American basketball player (born 1987)

J'Nathan Bullock (born June 25, 1987) is an American professional basketball player. He played college basketball at Cleveland State University.

He was signed by the New York Jets of the National Football League as an undrafted free agent in 2009, but did not make the final roster. He has since played basketball in Australia, Belgium, Iceland, Finland, and the Philippines.

==Early years==
Bullock was born in Flint, Michigan on June 25, 1987. He had played football at Flint Northern High School.

==American Football==
===New York Jets===
Although Bullock did not play football in college, he was signed as a tight end by the New York Jets of the National Football League.
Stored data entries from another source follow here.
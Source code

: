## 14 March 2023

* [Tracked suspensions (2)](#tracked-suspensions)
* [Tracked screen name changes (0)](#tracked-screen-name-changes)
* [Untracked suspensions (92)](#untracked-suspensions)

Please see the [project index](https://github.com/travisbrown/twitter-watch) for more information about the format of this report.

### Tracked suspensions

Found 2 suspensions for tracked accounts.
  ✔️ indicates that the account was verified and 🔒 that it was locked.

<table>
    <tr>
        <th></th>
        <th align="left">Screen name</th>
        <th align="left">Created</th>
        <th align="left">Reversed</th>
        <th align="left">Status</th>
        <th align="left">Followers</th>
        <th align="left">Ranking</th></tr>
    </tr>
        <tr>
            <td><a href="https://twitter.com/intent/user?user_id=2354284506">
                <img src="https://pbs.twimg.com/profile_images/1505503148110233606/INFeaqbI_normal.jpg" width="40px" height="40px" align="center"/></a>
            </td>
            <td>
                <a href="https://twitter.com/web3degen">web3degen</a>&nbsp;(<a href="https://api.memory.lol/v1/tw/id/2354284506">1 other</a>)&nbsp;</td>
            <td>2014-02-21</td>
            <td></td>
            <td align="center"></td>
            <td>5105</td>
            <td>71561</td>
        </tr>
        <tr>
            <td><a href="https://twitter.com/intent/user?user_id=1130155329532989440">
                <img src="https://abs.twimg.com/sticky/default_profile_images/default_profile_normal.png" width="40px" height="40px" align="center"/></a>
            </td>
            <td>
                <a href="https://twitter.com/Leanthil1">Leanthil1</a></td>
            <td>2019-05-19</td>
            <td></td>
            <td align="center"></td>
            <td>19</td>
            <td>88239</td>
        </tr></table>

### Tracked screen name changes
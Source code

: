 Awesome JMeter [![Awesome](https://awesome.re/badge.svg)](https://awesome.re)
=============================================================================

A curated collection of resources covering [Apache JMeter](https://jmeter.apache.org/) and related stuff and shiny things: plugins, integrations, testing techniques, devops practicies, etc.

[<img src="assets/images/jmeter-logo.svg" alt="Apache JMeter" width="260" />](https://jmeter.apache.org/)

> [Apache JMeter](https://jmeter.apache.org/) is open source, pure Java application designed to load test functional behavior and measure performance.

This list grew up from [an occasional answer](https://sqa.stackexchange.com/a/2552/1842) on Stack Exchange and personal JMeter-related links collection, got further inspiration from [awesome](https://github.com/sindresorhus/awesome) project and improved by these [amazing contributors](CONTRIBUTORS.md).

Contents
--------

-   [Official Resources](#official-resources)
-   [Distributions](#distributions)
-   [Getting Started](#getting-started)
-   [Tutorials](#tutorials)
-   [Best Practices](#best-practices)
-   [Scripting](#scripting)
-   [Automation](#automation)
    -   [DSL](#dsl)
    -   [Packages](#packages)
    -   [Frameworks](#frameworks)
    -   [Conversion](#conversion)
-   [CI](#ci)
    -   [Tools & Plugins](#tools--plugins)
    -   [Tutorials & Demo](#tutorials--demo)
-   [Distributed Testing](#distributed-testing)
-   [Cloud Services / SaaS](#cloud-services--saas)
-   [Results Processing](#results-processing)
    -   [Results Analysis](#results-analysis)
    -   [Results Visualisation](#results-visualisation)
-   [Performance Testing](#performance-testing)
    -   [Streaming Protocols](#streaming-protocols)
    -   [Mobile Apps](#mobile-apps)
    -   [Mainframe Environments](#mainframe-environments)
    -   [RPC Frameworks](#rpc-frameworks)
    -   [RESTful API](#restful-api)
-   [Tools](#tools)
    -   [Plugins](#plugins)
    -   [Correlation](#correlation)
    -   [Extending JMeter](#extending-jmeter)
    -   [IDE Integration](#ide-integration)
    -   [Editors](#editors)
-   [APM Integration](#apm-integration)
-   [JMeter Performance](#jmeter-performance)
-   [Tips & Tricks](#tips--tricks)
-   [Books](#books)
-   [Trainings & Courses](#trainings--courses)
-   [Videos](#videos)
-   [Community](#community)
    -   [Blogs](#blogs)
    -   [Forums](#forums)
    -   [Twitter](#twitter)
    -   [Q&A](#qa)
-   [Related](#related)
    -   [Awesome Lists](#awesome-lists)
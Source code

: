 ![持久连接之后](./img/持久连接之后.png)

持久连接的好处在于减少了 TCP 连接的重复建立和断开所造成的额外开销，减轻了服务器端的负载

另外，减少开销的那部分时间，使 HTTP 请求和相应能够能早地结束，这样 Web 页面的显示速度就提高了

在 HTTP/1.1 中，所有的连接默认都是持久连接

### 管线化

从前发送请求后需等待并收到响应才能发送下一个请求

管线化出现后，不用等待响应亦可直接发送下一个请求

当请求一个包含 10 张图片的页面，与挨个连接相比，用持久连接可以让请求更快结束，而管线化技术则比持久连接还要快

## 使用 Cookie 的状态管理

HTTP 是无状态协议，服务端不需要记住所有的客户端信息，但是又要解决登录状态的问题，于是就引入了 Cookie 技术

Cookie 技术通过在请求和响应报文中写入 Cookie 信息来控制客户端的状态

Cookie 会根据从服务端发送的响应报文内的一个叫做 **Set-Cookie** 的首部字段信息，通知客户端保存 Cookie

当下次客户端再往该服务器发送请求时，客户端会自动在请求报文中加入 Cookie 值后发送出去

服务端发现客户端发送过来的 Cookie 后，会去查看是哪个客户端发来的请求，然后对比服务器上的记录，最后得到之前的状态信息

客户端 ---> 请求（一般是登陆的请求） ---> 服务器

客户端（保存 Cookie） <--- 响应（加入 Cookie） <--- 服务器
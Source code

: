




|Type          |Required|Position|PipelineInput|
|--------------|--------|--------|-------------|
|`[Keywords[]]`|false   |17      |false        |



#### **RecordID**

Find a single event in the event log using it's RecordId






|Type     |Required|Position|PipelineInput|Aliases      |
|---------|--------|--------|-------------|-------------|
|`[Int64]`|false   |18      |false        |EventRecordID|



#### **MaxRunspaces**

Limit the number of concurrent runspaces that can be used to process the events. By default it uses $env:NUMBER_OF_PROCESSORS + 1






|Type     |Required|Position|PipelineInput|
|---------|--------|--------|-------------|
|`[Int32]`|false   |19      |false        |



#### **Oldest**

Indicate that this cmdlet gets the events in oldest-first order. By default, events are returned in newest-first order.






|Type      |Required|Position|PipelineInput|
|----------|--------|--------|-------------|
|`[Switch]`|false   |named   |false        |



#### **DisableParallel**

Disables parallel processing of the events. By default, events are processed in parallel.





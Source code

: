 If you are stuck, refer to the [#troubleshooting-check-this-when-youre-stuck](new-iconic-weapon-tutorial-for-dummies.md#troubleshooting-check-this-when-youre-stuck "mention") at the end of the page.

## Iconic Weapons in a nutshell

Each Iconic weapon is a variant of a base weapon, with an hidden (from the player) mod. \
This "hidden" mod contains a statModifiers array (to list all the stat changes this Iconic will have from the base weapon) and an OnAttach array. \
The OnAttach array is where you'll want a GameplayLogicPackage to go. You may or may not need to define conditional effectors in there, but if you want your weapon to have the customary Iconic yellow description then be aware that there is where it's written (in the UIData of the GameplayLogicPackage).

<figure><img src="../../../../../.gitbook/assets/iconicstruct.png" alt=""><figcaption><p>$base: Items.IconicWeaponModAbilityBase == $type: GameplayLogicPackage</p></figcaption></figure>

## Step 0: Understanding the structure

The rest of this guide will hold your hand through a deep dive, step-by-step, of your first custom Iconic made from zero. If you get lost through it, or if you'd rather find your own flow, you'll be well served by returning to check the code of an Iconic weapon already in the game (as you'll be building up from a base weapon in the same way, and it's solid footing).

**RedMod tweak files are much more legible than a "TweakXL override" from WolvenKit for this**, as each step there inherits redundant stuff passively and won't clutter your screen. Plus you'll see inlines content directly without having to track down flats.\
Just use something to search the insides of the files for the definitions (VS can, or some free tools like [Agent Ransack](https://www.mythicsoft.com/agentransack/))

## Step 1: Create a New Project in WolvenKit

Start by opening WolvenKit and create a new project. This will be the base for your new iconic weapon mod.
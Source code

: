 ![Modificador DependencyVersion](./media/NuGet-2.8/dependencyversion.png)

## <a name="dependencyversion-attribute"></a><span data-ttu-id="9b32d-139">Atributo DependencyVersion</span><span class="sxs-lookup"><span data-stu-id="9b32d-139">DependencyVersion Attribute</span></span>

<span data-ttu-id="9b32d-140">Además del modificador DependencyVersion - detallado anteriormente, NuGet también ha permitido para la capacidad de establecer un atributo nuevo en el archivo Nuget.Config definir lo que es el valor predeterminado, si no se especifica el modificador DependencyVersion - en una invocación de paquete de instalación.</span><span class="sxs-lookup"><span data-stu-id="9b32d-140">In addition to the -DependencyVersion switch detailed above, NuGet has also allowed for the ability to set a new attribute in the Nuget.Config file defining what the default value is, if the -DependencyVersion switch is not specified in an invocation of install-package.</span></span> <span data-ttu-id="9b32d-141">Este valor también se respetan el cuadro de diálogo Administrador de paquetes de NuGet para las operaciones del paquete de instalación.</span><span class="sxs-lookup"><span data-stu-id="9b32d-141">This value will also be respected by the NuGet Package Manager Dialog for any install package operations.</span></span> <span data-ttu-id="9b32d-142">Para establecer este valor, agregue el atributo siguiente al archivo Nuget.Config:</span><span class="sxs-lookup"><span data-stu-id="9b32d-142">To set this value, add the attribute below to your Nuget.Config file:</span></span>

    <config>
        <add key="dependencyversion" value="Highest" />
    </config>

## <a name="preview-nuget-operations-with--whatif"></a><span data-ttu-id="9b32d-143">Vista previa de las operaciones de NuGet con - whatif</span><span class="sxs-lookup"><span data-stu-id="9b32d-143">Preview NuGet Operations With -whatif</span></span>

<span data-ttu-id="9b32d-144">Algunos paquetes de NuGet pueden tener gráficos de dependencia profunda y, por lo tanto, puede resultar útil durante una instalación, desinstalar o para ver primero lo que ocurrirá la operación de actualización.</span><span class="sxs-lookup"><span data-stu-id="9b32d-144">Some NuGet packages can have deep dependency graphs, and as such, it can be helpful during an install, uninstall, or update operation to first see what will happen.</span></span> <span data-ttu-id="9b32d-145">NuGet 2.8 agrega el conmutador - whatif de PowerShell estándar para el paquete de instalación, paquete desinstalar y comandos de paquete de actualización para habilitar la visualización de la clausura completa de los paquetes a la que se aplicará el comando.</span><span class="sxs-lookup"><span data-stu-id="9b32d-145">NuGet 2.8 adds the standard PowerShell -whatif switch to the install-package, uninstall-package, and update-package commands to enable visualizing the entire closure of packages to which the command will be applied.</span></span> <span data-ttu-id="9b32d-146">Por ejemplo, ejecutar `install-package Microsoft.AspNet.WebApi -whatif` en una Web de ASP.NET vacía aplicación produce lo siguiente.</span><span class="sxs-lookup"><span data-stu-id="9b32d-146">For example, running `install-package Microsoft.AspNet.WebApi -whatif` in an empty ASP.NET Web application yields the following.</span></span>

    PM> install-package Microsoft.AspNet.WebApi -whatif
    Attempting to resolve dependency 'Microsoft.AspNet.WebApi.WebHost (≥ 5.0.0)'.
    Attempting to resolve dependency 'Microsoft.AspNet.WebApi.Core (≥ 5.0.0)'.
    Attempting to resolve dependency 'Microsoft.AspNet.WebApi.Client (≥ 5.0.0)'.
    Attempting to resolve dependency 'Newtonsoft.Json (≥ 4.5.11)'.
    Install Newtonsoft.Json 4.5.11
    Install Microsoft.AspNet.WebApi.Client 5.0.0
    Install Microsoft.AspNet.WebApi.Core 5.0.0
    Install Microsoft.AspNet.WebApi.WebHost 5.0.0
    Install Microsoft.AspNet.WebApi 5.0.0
He was waived by the team on August 16.

==Basketball==
===College career===
Bullock played college basketball for four seasons at Cleveland State University, where he earned a Bachelor of Arts from the College of Liberal Arts and Social Sciences.

===Professional career===
====Australia (2010)====
In early 2010, Bullock signed with the Geelong Supercats where he averaged 19 points and 7 rebounds per game, helping the club win the SEABL championship.

====Belgium (2010)====
In June 2010, Bullock signed with Optima Gent of Belgium for the 2010–11 season. In December 2010, he left Optima due to injury.

====Iceland (2011–2012)====
Bullock signed with Grindavík in the Icelandic Úrvalsdeild for the 2011–12 season. On February 2, 2012, Bullock scored 51 points against ÍR.

He was named the best player of the second half of the season and was instrumental in the team winning the 2012 national championship, and was named as the Playoffs MVP and Foreign Player of the Year.

====Finland (2012–2013)====
Bullock signed with Kauhajoen Karhu in Finland for the 2012–13 season.

====NBA D-League (2013)====
On October 31, 2013, he was acquired by the Maine Red Claws. However, he was later waived on November 17.

====Philippines (2017)====
Bullock played for the Rain or Shine Elasto Painters

====South Korea (2017)====
After playing for the Elasto Painters, he signed with South Korea's LG Sakers

====Return to Iceland (2017)====
In the second half of 2017, Bullock signed back in Iceland with Grindavík on December 21 for the rest of the 2017–18 season. In 11 regular season games, he averaged 21.1 points, 8.5 rebounds and 3.0 assists per game, helping Grindavík to the playoffs where it lost in the first round against Tindastóll.

====Belgium (since 2019)====
On December 15, 2019, Bullock signed with Basket Waregem of the Belgian Second Division.